Proving metatheorems talk:Representing the judgements of the STLC
From The Twelf Project
Are the discussion pages live? Who knows.
Okay, my question is this: why is the eta expansion in the of-lam type necessary? I believe that it is, but I also believe that it's not obvious why it's there. In particular, I replaced it with
of-lam : (of (lam T1 E) (arr T1 T2)) <- ({x : tm} (of x T2) -> of (E x) T).
and found that my trivial typecheck of ((\ x . x) <>) still went through....
Oh... FWIW, here it is:
bogus : (of (app (lam unit ([x] x)) mt) unit) -> type. bogusval : (bogus (of-app of-unit (of-lam ([x] [DxhasT2 : (of x unit)] DxhasT2)))).
I'm guessing that further exploration will make this clear, but if I can formulate simple examples that appear to work without the eta-expansion, then I think it may bear explaining in the text.

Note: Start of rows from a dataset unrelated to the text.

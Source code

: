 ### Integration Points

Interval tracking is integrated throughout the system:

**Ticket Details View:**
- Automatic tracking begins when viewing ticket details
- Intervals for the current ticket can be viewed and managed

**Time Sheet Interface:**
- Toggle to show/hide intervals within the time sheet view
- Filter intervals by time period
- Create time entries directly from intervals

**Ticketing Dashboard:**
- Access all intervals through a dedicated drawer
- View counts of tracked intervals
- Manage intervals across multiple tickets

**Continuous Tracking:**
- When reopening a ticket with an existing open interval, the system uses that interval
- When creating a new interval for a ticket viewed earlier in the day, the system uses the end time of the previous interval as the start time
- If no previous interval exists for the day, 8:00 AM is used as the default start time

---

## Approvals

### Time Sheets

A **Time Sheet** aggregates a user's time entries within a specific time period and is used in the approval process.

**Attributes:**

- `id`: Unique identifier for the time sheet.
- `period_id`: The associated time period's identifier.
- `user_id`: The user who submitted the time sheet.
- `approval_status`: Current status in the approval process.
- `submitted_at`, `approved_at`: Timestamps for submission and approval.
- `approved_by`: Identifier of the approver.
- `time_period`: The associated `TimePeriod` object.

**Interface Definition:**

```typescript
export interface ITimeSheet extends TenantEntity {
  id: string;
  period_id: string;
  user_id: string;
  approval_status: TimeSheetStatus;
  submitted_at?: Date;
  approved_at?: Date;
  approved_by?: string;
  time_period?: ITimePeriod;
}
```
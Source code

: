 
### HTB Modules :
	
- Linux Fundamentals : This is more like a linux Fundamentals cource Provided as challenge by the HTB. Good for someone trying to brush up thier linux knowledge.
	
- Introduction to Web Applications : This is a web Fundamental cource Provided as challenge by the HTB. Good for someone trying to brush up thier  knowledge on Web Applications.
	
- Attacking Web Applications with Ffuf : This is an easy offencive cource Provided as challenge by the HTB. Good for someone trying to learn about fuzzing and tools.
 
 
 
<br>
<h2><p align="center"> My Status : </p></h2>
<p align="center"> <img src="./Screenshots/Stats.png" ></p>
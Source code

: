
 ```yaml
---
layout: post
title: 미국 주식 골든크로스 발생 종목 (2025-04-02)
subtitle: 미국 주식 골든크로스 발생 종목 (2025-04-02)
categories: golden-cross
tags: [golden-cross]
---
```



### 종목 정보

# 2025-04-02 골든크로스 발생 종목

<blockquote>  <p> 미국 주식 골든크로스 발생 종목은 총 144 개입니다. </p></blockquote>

76.209.222.184 04:15, 13 April 2007 (EDT) John Clements
- Hi John. Yeah, the discussion pages are a great place for questions like this! This is a good question, and I'm going to figure out where to explain the answer in the text. For now, the quick answer is that there is no difference between the two types:
of-lam : (of (lam T1 E) (arr T1 T2)) <- ... of-lam' : (of (lam T1 ([x] E x)) (arr T1 T2)) <- ...
- More generally, there is no difference between a variable at function type (like E : tm -> tm above) and its eta-expansion ([x] E x): Twelf treats the first as syntactic sugar for the second. In the official syntax of canonical forms, everything must be eta-expanded as much as possible (without introducing beta-redices). There are a couple of reasons why this is a nice thing to do:
- If you define equality of non-canonical forms by mapping them to a canonical form, this notion of equality will include eta-equivalence.
- This is important for adequacy: you don't want both the eta-expanded version and the non-eta-expanded version to both be canonical forms. E.g., say we had first:tm->tm in the LF signature that we used to represent STLC syntax because we added pairs. If you don't mod out by eta, then both lam ([y:tm] first y) and lam first would be different canonical forms, but presumably they would represent the same object-language thing (λx.first(x)).
- Technically, when you're working with canonical forms, it's useful to know that every canonical form of function type is a lambda.
- In terms of Twelf style, it's arguably clearer to eta-expand variables of function type, since then you can distinguish terms of function type from terms of base type just by looking at the syntax. I don't always follow this convention, but I try to do it for the code that's most likely to be read (e.g., the definitions of the most important judgements). I get sloppy in auxiliary judgements and proofs, though.
- Also, I like your clever way of type-checking the example typing derivation above by definition a type family indexed by exactly the type that you want to inhabit. However, there is an easier way, using another feature of Twelf that I haven't figured out where to explain in this intro tutorial: definitions. That is, you can write
deriv : of (app (lam unit ([x] x)) mt) unit = of-app of-unit (of-lam ([x] [DxhasT2 : (of x unit)] DxhasT2)))).
- Definitions aren't really that useful when you're specifying a language or proving theorems about it (unless you want to name some derived forms), but they are nice for doing examples.
- Does that answer make sense? Drl 10:57, 13 April 2007 (EDT)
- PS: Feel free to make yourself an account on the wiki if you don't want to sign questions like this with your IP address.